In Subterranean Light, Susanne West's first poetry collection, poems search for the light in all of life--from the brilliant joy of grandchildren, through the grayness of the daily mundane, to the darkness of illness and death of loved ones. I like West's poems best that go straight for the focused gleam off concrete images.
How We Are Helped
I cut out tiny shapes
from Japanese papers:
fans
cranes
temples
butterflies
chrysanthemums,
glue them
in harmonious relationships
to the paper
to each other
to my eyes, hand and heart.
I draw anything and everything:
small, detailed
fish
stones
leaves
landscapes
houses
doors
gates
shoes
umbrellas
in pen and ink,
then brighten them
with color.
A memory.
Young me
settled in a corner of my room
cutting out paper dresses
for paper dolls,
stringing together tiny glass beads,
painting miniature ceramic pieces:
tea cups
hearts
horses
angels.
Feeling safe
with glimmers of joy.
Being found me,
gave me ways
to stay steady
in this uncertain world
and helped me
trust beauty
as a compass.
Whenever West trusts these concrete images without adding too much abstraction, as she executes in "How We Are Helped," the compass of language leads her to that beauty, causing me as a reader to trust her voice as well. Additionally, I am usually not a fan of single word lines, but the technique serves this poem as well as the next, "Sarah Kisses," in which she effectively utilizes them to enact the kisses themselves before circling back to the opening image for a solid ending.
Sarah kisses often,
and always
as if it's a butterfly wing
she cherishes
and must touch.
At the age of four
she still kisses
chairs
tables
the air
the plate of rice, beans and salsa
lady bugs
tree trunks
leaves
my hand
her mama everywhere
books
and her blankie.
Yesterday,
she gently bunched up
the loose skin
on my elbow
and her eyes seemed to say,
"I understand, Grandma."
Then she kissed
my elbow
as if it was a butterfly wing.
Adding personification, direct address, hyperbole, and metaphor as she blends images into narrative, West expands her range and leans into the wisdom motif that permeates the collection in "Angel of Sadness,"
She extends her hand.
Stone, I am.
Stone.
Sadness says,
"You will fall.
I will be with you.
You will break.
I will take the pieces
and turn them into gold.
You will wail an ocean.
I will teach you to swim.
You won't know who you are.
I will walk beside you
as you shed the skins
you never were.
In "Phoenix," the poet opens with these simple, gorgeous lines: "Dusk. / The day and I / quiet / as snow. After morning's stillness, the poet's attention is drawn to "My daughter's Facebook post. / A few words and emojis / about pain / and prayers." After three stanzas of rumination, and declaration that "My daughter, though, / is a phoenix," she returns to "Dusk. / The day and I / quiet / as snow," appropriately enacting the title and content of the poem with its form.

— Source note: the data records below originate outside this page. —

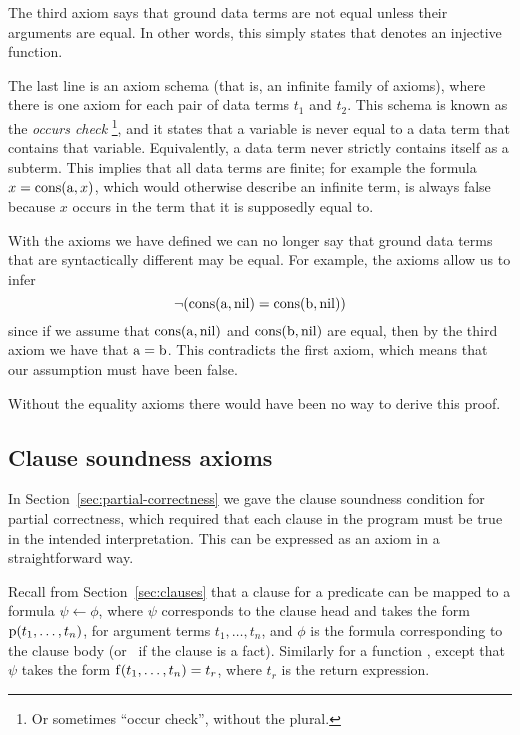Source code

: The third axiom says that
ground data terms are not equal
unless their arguments are equal.
In other words,
this simply states that
 denotes an injective function.

The last line is an axiom schema
(that is, an infinite family of axioms),
where there is one axiom for each pair of data terms $t_1$ and $t_2$.
This schema is known as the \emph{occurs check\label{gi:occurs-check}}%
\footnote{
Or sometimes ``occur check'', without the plural.
},
and it states that a variable is never equal to
a data term that contains that variable.
Equivalently,
a data term never strictly contains itself as a subterm.
This implies that all data terms are finite;
for example the formula $x = \operatorname{cons}(\operatorname{a}, x)$,
which would otherwise describe an infinite term,
is always false because $x$ occurs in the term
that it is supposedly equal to.

With the axioms we have defined
we can no longer say that
ground data terms that are syntactically different may be equal.
For example, the axioms allow us to infer
\[
    \lnot (\operatorname{cons}(\operatorname{a}, \operatorname{nil}) = \operatorname{cons}(\operatorname{b}, \operatorname{nil}))
\]
since if we assume that
$\operatorname{cons}(\operatorname{a}, \operatorname{nil})$
and
$\operatorname{cons}(\operatorname{b}, \operatorname{nil})$
are equal,
then by the third axiom we have that $\operatorname{a} = \operatorname{b}$.
This contradicts the first axiom,
which means that our assumption must have been false.

Without the equality axioms there would have been
no way to derive this proof.


\subsection{Clause soundness axioms}
\label{sec:ax-clause-soundness}

In Section~\ref{sec:partial-correctness}
we gave the clause soundness condition
for partial correctness,
which required that each clause in the program
must be true in the intended interpretation.
This can be expressed as an axiom
in a straightforward way.

Recall from Section~\ref{sec:clauses}
that a clause for a predicate 
can be mapped to a formula $\psi \leftarrow \phi$,
where $\psi$ corresponds to the clause head
and takes the form $\operatorname{p}(t_1, \ldots, t_n)$,
for argument terms $t_1, \ldots, t_n$,
and $\phi$ is the formula corresponding to the clause body
(or \true\ if the clause is a fact).
Similarly for a function ,
except that $\psi$ takes the form $\operatorname{f}(t_1, \ldots, t_n) = t_r$,
where $t_r$ is the return expression.

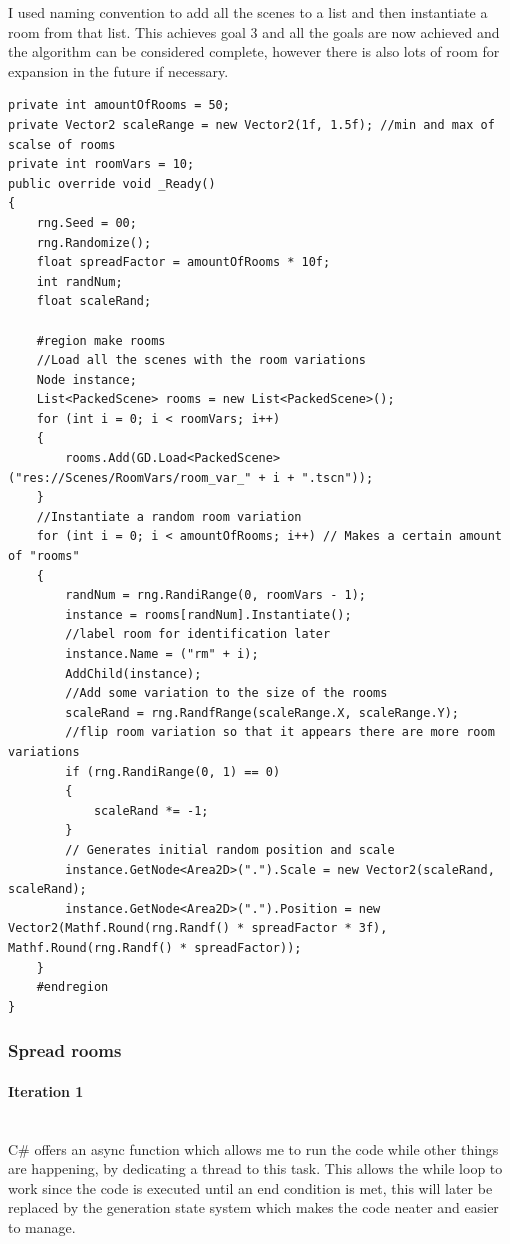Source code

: \documentclass{article}
\newcommand{\parBr}{\vspace{5mm}}%
\newcommand{\myparagraph}[1]{\paragraph{#1}\mbox{}\\} %
\begin{document}
I used naming convention to add all the scenes to a list and then instantiate a room from that list. This achieves goal 3 and all the goals are now achieved and the algorithm can be considered complete, however there is also lots of room for expansion in the future if necessary.
\begin{lstlisting}
private int amountOfRooms = 50;
private Vector2 scaleRange = new Vector2(1f, 1.5f); //min and max of scalse of rooms
private int roomVars = 10;
public override void _Ready()
{
    rng.Seed = 00;
    rng.Randomize(); 
    float spreadFactor = amountOfRooms * 10f;
    int randNum;
    float scaleRand;
    
    #region make rooms
    //Load all the scenes with the room variations
    Node instance;
    List<PackedScene> rooms = new List<PackedScene>();
    for (int i = 0; i < roomVars; i++)
    {
        rooms.Add(GD.Load<PackedScene>("res://Scenes/RoomVars/room_var_" + i + ".tscn"));
    }
	//Instantiate a random room variation
    for (int i = 0; i < amountOfRooms; i++) // Makes a certain amount of "rooms"
    {
        randNum = rng.RandiRange(0, roomVars - 1);
        instance = rooms[randNum].Instantiate();
        //label room for identification later
        instance.Name = ("rm" + i);
        AddChild(instance);
		//Add some variation to the size of the rooms
        scaleRand = rng.RandfRange(scaleRange.X, scaleRange.Y);
		//flip room variation so that it appears there are more room variations
        if (rng.RandiRange(0, 1) == 0)
        {
            scaleRand *= -1;
        }
		// Generates initial random position and scale
        instance.GetNode<Area2D>(".").Scale = new Vector2(scaleRand, scaleRand);
        instance.GetNode<Area2D>(".").Position = new Vector2(Mathf.Round(rng.Randf() * spreadFactor * 3f), Mathf.Round(rng.Randf() * spreadFactor)); 
    }
    #endregion
}
\end{lstlisting}

\subsubsection{Spread rooms}
\myparagraph{Iteration 1}
C\# offers an async function which allows me to run the code while other things are happening, by dedicating a thread to this task. This allows the while loop to work since the code is executed until an end condition is met, this will later be replaced by the generation state system which makes the code neater and easier to manage.

\parBr
\end{document}

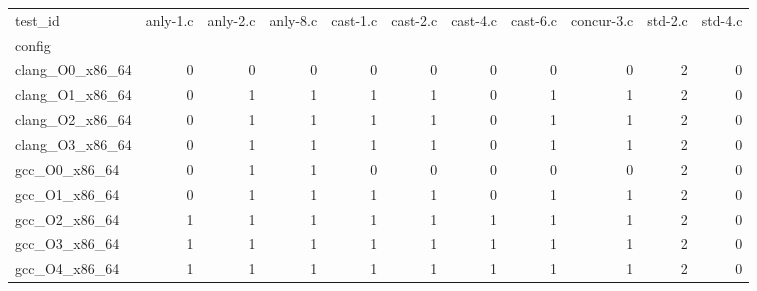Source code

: \begin{tabular}{lrrrrrrrrrr}
\toprule
test_id & anly-1.c & anly-2.c & anly-8.c & cast-1.c & cast-2.c & cast-4.c & cast-6.c & concur-3.c & std-2.c & std-4.c \\
config &  &  &  &  &  &  &  &  &  &  \\
\midrule
clang_O0_x86_64 & 0 & 0 & 0 & 0 & 0 & 0 & 0 & 0 & 2 & 0 \\
clang_O1_x86_64 & 0 & 1 & 1 & 1 & 1 & 0 & 1 & 1 & 2 & 0 \\
clang_O2_x86_64 & 0 & 1 & 1 & 1 & 1 & 0 & 1 & 1 & 2 & 0 \\
clang_O3_x86_64 & 0 & 1 & 1 & 1 & 1 & 0 & 1 & 1 & 2 & 0 \\
gcc_O0_x86_64 & 0 & 1 & 1 & 0 & 0 & 0 & 0 & 0 & 2 & 0 \\
gcc_O1_x86_64 & 0 & 1 & 1 & 1 & 1 & 0 & 1 & 1 & 2 & 0 \\
gcc_O2_x86_64 & 1 & 1 & 1 & 1 & 1 & 1 & 1 & 1 & 2 & 0 \\
gcc_O3_x86_64 & 1 & 1 & 1 & 1 & 1 & 1 & 1 & 1 & 2 & 0 \\
gcc_O4_x86_64 & 1 & 1 & 1 & 1 & 1 & 1 & 1 & 1 & 2 & 0 \\
\bottomrule
\end{tabular}
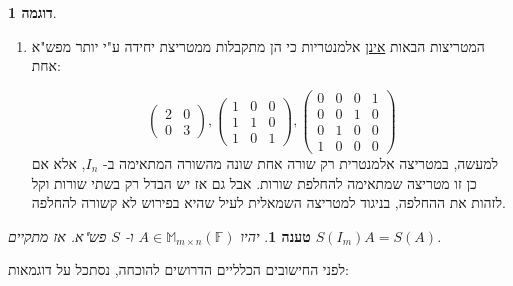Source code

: \documentclass[12pt]{report}
\theoremstyle{plain}
\newtheorem{proposition}[theorem]{טענה}
\theoremstyle{definition}
\newtheorem{example}{דוגמה}[chapter]
\newcommand{\F}{\mathbb{F}}
\newcommand{\M}{\mathbb{M}}
\newcommand{\0}{\mathbf{0}}
\begin{document}
\begin{example}
\begin{enumerate}[label=\alph*.]
$$
\begin{aligned}
S=(R_2+2R_1\to R_2)\implies S(I_2)&=\begin{pmatrix}
1 & 0\\
2 & 1
\end{pmatrix} \\
S=(R_2+3R_1\to R_2)\implies S(I_3)&=\begin{pmatrix}
1 &0 &0 \\
3 & 1 &0 \\
0 &0 &1
\end{pmatrix} \\
S=(R_3+4R_2\to R_3)\implies S(I_4)&=\begin{pmatrix}
1 &0 &0 &0 \\
0 & 1 &0 &0 \\
0 &4 &1 &0 \\
0 &0 &0 &1
\end{pmatrix}
\end{aligned}
$$

\item 
המטריצות הבאות
\underline{אינן}
אלמנטריות כי הן מתקבלות ממטריצת יחידה ע"י יותר מפש"א אחת:

$$
\begin{pmatrix}
2 & 0\\
0 & 3
\end{pmatrix}, \begin{pmatrix}
1 &0 &0 \\
1 & 1 &0 \\
1 &0 &1
\end{pmatrix}, \begin{pmatrix}
0 &0 &0 &1 \\
0 & 0 &1 &0 \\
0 &1 &0 &0 \\
1 &0 &0 &0
\end{pmatrix}
$$
למעשה, במטריצה אלמנטרית רק שורה אחת שונה מהשורה המתאימה ב-
$I_n$,
אלא אם כן זו מטריצה שמתאימה להחלפת שורות. אבל גם אז יש הבדל רק בשתי שורות וקל לזהות את ההחלפה, בניגוד למטריצה השמאלית לעיל שהיא בפירוש לא קשורה להחלפה.

\end{enumerate}
\end{example}

\begin{proposition}\label{prop:elementary}
יהיו
$A\in\M_{m\times n}(\F)$
ו-
$S$
פש"א. אז מתקיים
$S(I_m)A=S(A)$.
\end{proposition}

לפני החישובים הכלליים הדרושים להוכחה, נסתכל על דוגמאות:
\end{document}
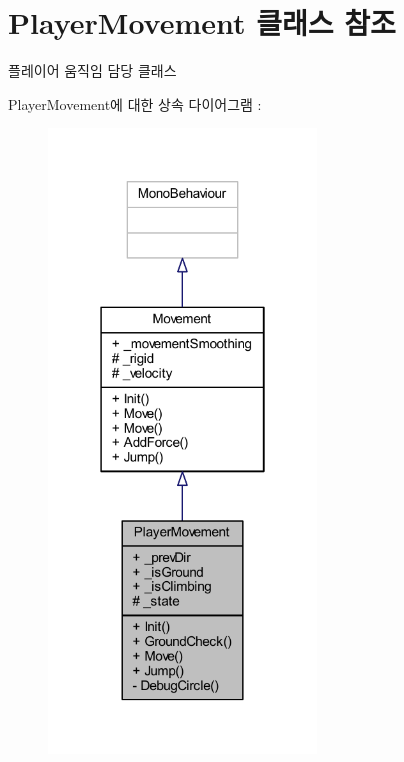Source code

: \hypertarget{class_player_movement}{}\section{Player\+Movement 클래스 참조}
\label{class_player_movement}


플레이어 움직임 담당 클래스  




Player\+Movement에 대한 상속 다이어그램 \+: \nopagebreak
\begin{figure}[H]
\begin{center}
\leavevmode
\includegraphics[width=202pt]{de/d46/class_player_movement__inherit__graph}
\end{center}
\end{figure}


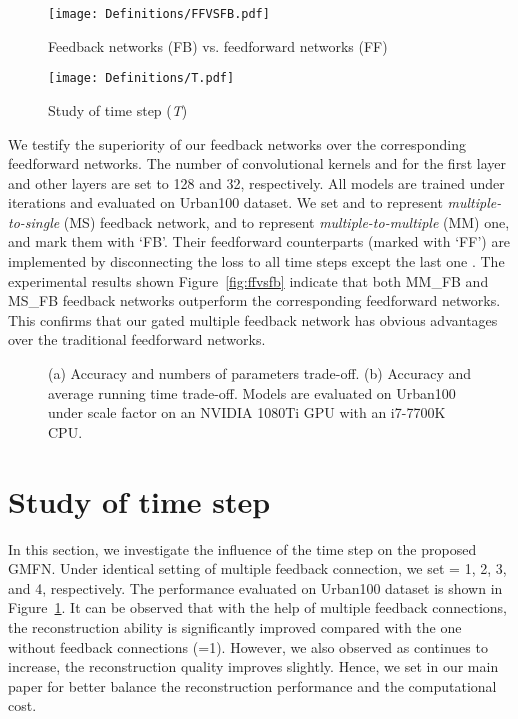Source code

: \documentclass{bmvc2k}
\begin{document}
\begin{figure}[htbp]
	\begin{minipage}[t]{0.5\linewidth}
		\centering
		\texttt{[image: Definitions/FFVSFB.pdf]}
		\caption{Feedback networks (FB) vs. feedforward networks (FF)}
		\label{fig:ffvsfb}
	\end{minipage}\begin{minipage}[t]{0.5\linewidth}
		\centering
		\texttt{[image: Definitions/T.pdf]}
		\caption{Study of time step (\textit{T})}
		\label{fig:st}
	\end{minipage}
\end{figure}


 We testify the superiority of our feedback networks over the corresponding feedforward networks. The number of convolutional kernels  and  for the first layer and other layers are set to 128 and 32, respectively. All models are trained under  iterations and evaluated on Urban100 dataset. We set  and  to represent \textit{multiple-to-single} (MS) feedback network,  and  to represent \textit{multiple-to-multiple} (MM) one, and mark them with `FB'. Their feedforward counterparts (marked with `FF') are implemented by disconnecting the loss to all time steps except the last one \cite{zamir2017feedback, li2019srfbn}. The experimental results shown Figure~\ref{fig:ffvsfb} indicate that both MM\_FB and MS\_FB feedback networks outperform the corresponding feedforward networks. This confirms that our gated multiple feedback network has obvious advantages over the traditional feedforward networks. 

\begin{figure}
	\centering
	\caption{(a) Accuracy and numbers of parameters trade-off. (b) Accuracy and average running time trade-off. Models are evaluated on Urban100 under scale factor  on an NVIDIA 1080Ti GPU with an i7-7700K CPU.}
	\label{fig:ma}
\end{figure}

\section{Study of time step}
\label{sec:sot}

In this section, we investigate the influence of the time step  on the proposed GMFN. Under identical setting of multiple feedback connection, we set  = 1, 2, 3, and 4, respectively. The performance evaluated on Urban100 dataset is shown in Figure~\ref{fig:st}. It can be observed that with the help of multiple feedback connections, the reconstruction ability is significantly improved compared with the one without feedback connections (=1). However, we also observed as  continues to increase, the reconstruction quality improves slightly. Hence, we set  in our main paper for better balance the reconstruction performance and the computational cost. 
\end{document}
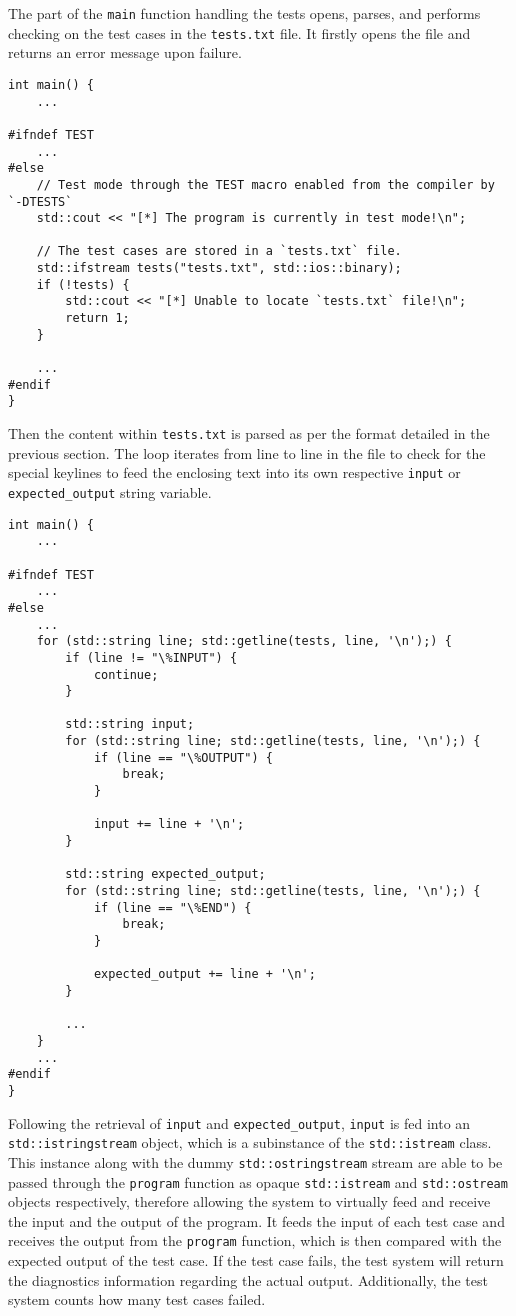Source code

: \documentclass[12pt]{article}
\begin{document}
The part of the \texttt{main} function handling the tests opens, parses, and performs checking on the test cases in the \texttt{tests.txt} file. It firstly opens the file and returns an error message upon failure.

\begin{verbatim}
int main() {
    ...

#ifndef TEST
    ...
#else
    // Test mode through the TEST macro enabled from the compiler by `-DTESTS`
    std::cout << "[*] The program is currently in test mode!\n";

    // The test cases are stored in a `tests.txt` file.
    std::ifstream tests("tests.txt", std::ios::binary);
    if (!tests) {
        std::cout << "[*] Unable to locate `tests.txt` file!\n";
        return 1;
    }
    
    ...
#endif
}
\end{verbatim}
\pagebreak

Then the content within \texttt{tests.txt} is parsed as per the format detailed in the previous section. The loop iterates from line to line in the file to check for the special keylines to feed the enclosing text into its own respective \texttt{input} or \texttt{expected\_output} string variable.

\begin{verbatim}
int main() {
    ...

#ifndef TEST
    ...
#else
    ...
    for (std::string line; std::getline(tests, line, '\n');) {
        if (line != "\%INPUT") {
            continue;
        }

        std::string input;
        for (std::string line; std::getline(tests, line, '\n');) {
            if (line == "\%OUTPUT") {
                break;
            }

            input += line + '\n';
        }

        std::string expected_output;
        for (std::string line; std::getline(tests, line, '\n');) {
            if (line == "\%END") {
                break;
            }

            expected_output += line + '\n';
        }

		...
    }
	...
#endif
}
\end{verbatim}
\pagebreak

Following the retrieval of \texttt{input} and \texttt{expected\_output}, \texttt{input} is fed into an \texttt{std::istringstream} object, which is a subinstance of the \texttt{std::istream} class. This instance along with the dummy \texttt{std::ostringstream} stream are able to be passed through the \texttt{program} function as opaque \texttt{std::istream} and \texttt{std::ostream} objects respectively, therefore allowing the system to virtually feed and receive the input and the output of the program. It feeds the input of each test case and receives the output from the \texttt{program} function, which is then compared with the expected output of the test case. If the test case fails, the test system will return the diagnostics information regarding the actual output. Additionally, the test system counts how many test cases failed.
\end{document}
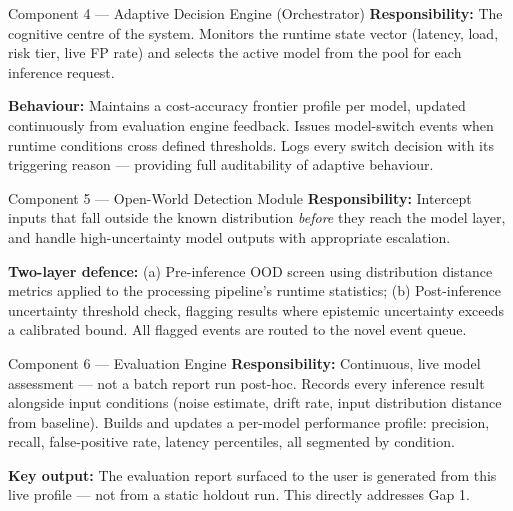 \documentclass[11pt, a4paper]{article}
\begin{document}
\vspace{6pt}

\begin{amberbox}{Component 4 — Adaptive Decision Engine (Orchestrator)}
\textbf{Responsibility:} The cognitive centre of the system.
Monitors the runtime state vector (latency, load, risk tier, live FP rate)
and selects the active model from the pool for each inference request.

\textbf{Behaviour:} Maintains a cost-accuracy frontier profile per model,
updated continuously from evaluation engine feedback.
Issues model-switch events when runtime conditions cross defined thresholds.
Logs every switch decision with its triggering reason — providing
full auditability of adaptive behaviour.
\end{amberbox}

\vspace{6pt}

\begin{redbox}{Component 5 — Open-World Detection Module}
\textbf{Responsibility:} Intercept inputs that fall outside the known distribution
\textit{before} they reach the model layer, and handle high-uncertainty
model outputs with appropriate escalation.

\textbf{Two-layer defence:}
(a) Pre-inference OOD screen using distribution distance metrics applied
to the processing pipeline's runtime statistics;
(b) Post-inference uncertainty threshold check, flagging results where
epistemic uncertainty exceeds a calibrated bound.
All flagged events are routed to the novel event queue.
\end{redbox}

\vspace{6pt}

\begin{infobox}[accentgreen]{Component 6 — Evaluation Engine}
\textbf{Responsibility:} Continuous, live model assessment — not a batch report run post-hoc.
Records every inference result alongside input conditions (noise estimate,
drift rate, input distribution distance from baseline).
Builds and updates a per-model performance profile: precision, recall,
false-positive rate, latency percentiles, all segmented by condition.

\textbf{Key output:} The evaluation report surfaced to the user is generated from
this live profile — not from a static holdout run.
This directly addresses Gap 1.
\end{infobox}

\vspace{6pt}
\end{document}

In the section titled "The Hand of Death," the poem "Ending" contains at its core perhaps the strongest lines in this collection, lines that allow me to visualize the "small world" of an eighty-eight-year-old loved one whose "body [is] / folding in / on itself," filled with the light from a "blaring TV" in gorgeous, musical language.
The bathroom, the kitchen, the front hall table,
where you gather your precious coupons.
Pill bottles
carefully arranged,
the way you tried
with your life.
The Temazepam
that the doctor finally conceded to
after you wore him down,
that you count and count
and guard with your fear.
Blaring TV.
Law and Order, Criminal Minds, British mysteries.
A world to figure out.
The Honeymooners, I Love Lucy, Seinfeld.
A world to make you laugh.
Rachel Maddow, Anderson Cooper,
Andrea Mitchell.
A world to worry about.
Altar items on the bed.
Pictures of us.
A 45-year-old love note from Dad.
A 3 x 5 card--
"Do what you fear. Watch it disappear."
A large magnifying glass for TV weekly.
Candy for your unhappiness.
A glass bell to signal need.
At times you are content
in the cocoon
awaiting your flight.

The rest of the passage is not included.